> _Task directions_
Pull out every line below that contains the word "will".

> _Records supplied_
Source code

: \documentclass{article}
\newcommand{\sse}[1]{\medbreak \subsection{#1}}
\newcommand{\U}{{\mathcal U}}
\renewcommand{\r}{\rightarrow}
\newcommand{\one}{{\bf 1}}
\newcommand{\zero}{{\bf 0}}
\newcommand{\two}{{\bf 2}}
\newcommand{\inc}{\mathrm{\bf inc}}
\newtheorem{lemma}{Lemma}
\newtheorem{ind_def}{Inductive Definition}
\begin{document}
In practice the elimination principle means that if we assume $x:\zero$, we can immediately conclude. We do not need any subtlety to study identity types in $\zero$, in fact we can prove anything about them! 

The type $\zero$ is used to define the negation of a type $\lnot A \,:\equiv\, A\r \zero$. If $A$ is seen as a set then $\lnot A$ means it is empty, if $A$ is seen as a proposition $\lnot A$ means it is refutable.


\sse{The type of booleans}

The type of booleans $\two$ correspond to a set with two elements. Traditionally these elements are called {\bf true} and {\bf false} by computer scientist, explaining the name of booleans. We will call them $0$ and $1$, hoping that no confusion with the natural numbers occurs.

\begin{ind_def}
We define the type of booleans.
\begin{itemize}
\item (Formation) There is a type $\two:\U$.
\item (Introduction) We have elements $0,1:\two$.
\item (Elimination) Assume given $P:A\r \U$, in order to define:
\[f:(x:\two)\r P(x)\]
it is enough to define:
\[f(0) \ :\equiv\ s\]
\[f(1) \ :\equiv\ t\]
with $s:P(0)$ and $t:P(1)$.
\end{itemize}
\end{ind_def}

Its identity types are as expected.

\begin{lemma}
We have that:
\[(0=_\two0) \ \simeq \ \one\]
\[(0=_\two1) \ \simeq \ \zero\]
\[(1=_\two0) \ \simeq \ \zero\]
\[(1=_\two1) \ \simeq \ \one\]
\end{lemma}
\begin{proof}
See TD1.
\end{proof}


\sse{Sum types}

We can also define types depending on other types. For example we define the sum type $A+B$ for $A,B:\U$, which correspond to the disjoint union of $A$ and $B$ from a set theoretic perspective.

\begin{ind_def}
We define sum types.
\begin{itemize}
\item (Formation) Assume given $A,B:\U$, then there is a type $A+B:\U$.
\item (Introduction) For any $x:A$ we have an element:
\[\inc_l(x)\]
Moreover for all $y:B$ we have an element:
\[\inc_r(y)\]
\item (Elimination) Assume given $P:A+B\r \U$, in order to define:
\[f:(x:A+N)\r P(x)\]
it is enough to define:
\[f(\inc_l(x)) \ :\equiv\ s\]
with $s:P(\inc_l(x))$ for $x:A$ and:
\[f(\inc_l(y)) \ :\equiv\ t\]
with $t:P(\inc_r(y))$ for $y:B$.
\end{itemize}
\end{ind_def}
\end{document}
==
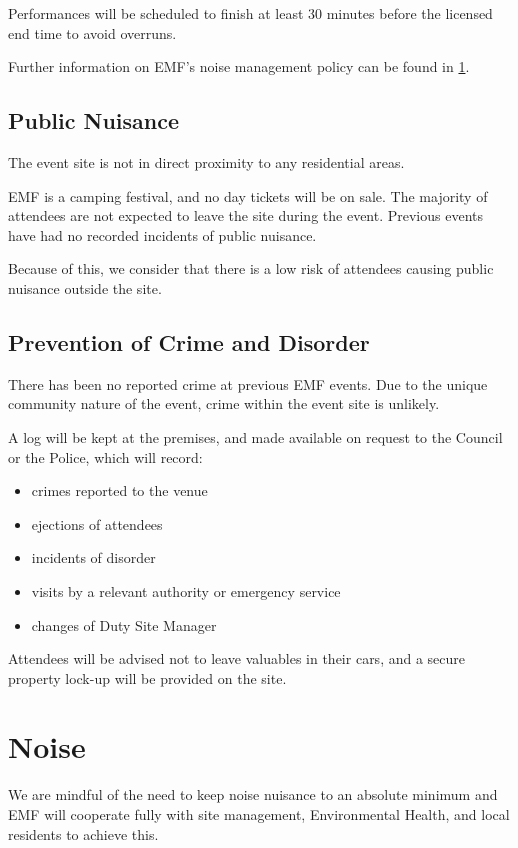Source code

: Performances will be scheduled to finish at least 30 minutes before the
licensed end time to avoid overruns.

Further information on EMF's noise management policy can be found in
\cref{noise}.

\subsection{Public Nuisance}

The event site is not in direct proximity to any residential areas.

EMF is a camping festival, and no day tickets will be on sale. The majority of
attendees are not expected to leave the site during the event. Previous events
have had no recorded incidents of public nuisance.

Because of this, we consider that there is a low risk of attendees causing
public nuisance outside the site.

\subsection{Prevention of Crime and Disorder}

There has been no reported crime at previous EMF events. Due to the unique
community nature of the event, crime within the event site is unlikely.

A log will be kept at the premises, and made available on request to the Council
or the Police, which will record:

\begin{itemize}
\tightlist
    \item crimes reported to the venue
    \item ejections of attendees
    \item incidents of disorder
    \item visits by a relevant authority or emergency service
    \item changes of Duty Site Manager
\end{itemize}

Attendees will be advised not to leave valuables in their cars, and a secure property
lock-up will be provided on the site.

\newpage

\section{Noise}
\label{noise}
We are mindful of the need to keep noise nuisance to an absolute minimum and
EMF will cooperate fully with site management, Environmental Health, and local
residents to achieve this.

> _Your solution_
The type of booleans $\two$ correspond to a set with two elements. Traditionally these elements are called {\bf true} and {\bf false} by computer scientist, explaining the name of booleans. We will call them $0$ and $1$, hoping that no confusion with the natural numbers occurs.
: Performances will be scheduled to finish at least 30 minutes before the
EMF is a camping festival, and no day tickets will be on sale. The majority of
A log will be kept at the premises, and made available on request to the Council
or the Police, which will record:
Attendees will be advised not to leave valuables in their cars, and a secure property
lock-up will be provided on the site.
EMF will cooperate fully with site management, Environmental Health, and local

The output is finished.